The government of Prime Minister Justin Trudeau said on Thursday that it will restore the Canadian citizenship of anyone who had it revoked under Bill C-24, which came into effect in May 2015.

One of the first beneficiaries of the new legislation will be Zakaria Amara, a member of the so-called Toronto 18 terrorist group, who had his Canadian citizenship revoked in September.

Amara, a Jordanian-Canadian, pleaded guilty to plotting to set off a bomb in downtown Toronto and was sentenced in 2010 to life in prison.

Under the old Conservative law he would have been deported to his native Jordan after finishing serving his sentence in Canada.

Asked about the optics of restoring Amara's citizenship, Immigration Minister John McCallum said that it was a "question of principle" for the government.

"We believe very strongly that there should be only one class of Canadians, that all Canadians are equal, that a Canadian is a Canadian is a Canadian from coast to coast to coast," McCallum told reporters in Ottawa.

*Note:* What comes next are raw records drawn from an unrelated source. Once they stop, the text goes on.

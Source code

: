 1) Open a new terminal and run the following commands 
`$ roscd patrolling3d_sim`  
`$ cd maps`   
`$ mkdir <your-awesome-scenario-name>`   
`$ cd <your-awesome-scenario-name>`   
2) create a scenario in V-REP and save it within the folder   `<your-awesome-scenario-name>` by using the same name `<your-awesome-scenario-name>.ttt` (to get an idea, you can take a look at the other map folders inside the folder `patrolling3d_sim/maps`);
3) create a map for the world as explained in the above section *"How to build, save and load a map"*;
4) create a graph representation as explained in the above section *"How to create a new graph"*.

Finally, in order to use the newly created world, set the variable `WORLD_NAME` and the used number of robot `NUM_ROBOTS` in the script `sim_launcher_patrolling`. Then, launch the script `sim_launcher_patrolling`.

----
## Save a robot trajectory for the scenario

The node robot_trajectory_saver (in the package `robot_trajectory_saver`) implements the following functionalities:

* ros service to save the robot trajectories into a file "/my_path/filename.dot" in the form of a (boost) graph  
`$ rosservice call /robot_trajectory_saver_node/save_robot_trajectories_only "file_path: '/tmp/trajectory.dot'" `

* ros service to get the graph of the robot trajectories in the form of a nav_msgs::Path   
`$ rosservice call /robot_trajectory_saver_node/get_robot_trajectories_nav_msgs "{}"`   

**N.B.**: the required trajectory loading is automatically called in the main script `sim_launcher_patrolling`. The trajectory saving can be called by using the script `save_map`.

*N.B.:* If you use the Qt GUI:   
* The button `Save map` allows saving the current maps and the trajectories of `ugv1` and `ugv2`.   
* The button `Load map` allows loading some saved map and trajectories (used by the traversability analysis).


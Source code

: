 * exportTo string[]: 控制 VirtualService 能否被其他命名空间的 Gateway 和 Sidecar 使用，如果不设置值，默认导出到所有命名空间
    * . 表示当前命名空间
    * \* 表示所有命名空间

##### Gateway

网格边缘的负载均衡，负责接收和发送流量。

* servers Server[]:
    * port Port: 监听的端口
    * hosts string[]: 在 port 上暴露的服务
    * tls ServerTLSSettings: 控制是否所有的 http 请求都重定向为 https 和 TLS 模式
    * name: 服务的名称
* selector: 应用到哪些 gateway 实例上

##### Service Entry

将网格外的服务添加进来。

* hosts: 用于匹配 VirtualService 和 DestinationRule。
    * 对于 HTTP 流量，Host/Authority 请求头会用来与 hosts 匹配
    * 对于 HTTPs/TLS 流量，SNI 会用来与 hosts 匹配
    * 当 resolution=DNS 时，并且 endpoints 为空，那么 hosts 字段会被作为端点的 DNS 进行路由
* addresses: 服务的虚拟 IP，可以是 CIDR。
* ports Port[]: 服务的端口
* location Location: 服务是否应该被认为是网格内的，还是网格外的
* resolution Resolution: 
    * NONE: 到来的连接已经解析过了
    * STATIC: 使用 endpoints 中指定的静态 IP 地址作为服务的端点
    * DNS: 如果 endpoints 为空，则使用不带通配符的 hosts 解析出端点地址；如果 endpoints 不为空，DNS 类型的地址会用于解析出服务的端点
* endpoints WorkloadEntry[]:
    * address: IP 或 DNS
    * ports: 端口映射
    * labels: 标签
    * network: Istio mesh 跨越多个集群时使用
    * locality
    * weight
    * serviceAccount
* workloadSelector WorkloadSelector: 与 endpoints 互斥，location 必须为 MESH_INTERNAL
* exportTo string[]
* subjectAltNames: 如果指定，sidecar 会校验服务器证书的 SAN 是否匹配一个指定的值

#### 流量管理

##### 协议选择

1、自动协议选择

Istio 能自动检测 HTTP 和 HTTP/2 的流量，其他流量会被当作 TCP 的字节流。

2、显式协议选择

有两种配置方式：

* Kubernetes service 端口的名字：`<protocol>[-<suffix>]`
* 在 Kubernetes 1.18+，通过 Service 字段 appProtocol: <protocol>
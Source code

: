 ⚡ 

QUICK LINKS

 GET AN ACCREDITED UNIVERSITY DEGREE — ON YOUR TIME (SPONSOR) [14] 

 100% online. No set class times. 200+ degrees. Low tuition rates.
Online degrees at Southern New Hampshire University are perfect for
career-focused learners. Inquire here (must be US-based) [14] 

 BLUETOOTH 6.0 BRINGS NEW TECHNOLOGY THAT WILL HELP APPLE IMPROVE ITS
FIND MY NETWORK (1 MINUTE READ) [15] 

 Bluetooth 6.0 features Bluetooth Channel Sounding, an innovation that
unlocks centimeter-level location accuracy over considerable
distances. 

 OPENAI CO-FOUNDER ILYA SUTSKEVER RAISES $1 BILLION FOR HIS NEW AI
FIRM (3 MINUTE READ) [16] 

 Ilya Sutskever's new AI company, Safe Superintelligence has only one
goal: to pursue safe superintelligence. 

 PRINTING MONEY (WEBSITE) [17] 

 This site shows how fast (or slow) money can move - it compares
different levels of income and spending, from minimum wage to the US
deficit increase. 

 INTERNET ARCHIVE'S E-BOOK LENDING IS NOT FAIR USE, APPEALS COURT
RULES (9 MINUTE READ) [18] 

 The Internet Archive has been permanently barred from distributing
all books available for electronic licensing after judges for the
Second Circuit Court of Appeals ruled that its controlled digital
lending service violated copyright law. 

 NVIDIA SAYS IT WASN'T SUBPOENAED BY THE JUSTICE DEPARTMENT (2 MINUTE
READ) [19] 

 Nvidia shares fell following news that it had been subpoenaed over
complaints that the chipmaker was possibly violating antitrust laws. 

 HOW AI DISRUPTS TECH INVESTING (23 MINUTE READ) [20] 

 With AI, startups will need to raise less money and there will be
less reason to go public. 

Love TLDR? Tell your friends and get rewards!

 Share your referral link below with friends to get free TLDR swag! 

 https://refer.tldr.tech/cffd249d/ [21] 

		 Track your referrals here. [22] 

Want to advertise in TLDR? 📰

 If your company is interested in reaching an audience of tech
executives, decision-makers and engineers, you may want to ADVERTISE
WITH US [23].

The government would still be able to revoke citizenship from those who misrepresent who they are during the immigration process or who are guilty of citizenship fraud, McCallum told reporters.

'Slippery slope'

Under the previous law there was a risk of a "slippery slope", he said.

"We do have a criminal justice system, we do have courts, we do have prisons where those who are convicted of crimes are sent," McCallum said. "And that is the way in which we deal with this. We do not need to create two classes of citizenship in order to deal with those are convicted of criminal offences."

Michelle Rempel, the Conservative Party's parliamentary critic on citizenship and immigration matters, called the planned changes to the Citizenship Act "very short-sighted" and "disappointing".

"It should be very concerning for the Canadian public," she told reporters on Thursday. "Anybody who comes to Canada and takes a citizenship oath with malice in their heart against our country ... I think that we have to question what that means in terms of how we as a country look at Canadian citizenship."

The changes introduced by the Trudeau come as France's lower house voted on February 10 in favour of a controversial constitutional reform that would in part strip citizenship from people convicted of an attack "on the life of the nation".

"All other countries can do as they see fit," said McCallum responding to a question about whether the Canadian legislation was moving in the opposite direction of proposed changes in France. "And I don't have any comments or any criticism of what other countries may be doing."

The changes to the Citizenship Act will not come into effect until they receive royal assent. McCallum said the Liberals who enjoy a strong majority in the House of Commons hoped to pass the new law "as soon as possible".

However, the bill could run into problems in the Conservative dominated Senate.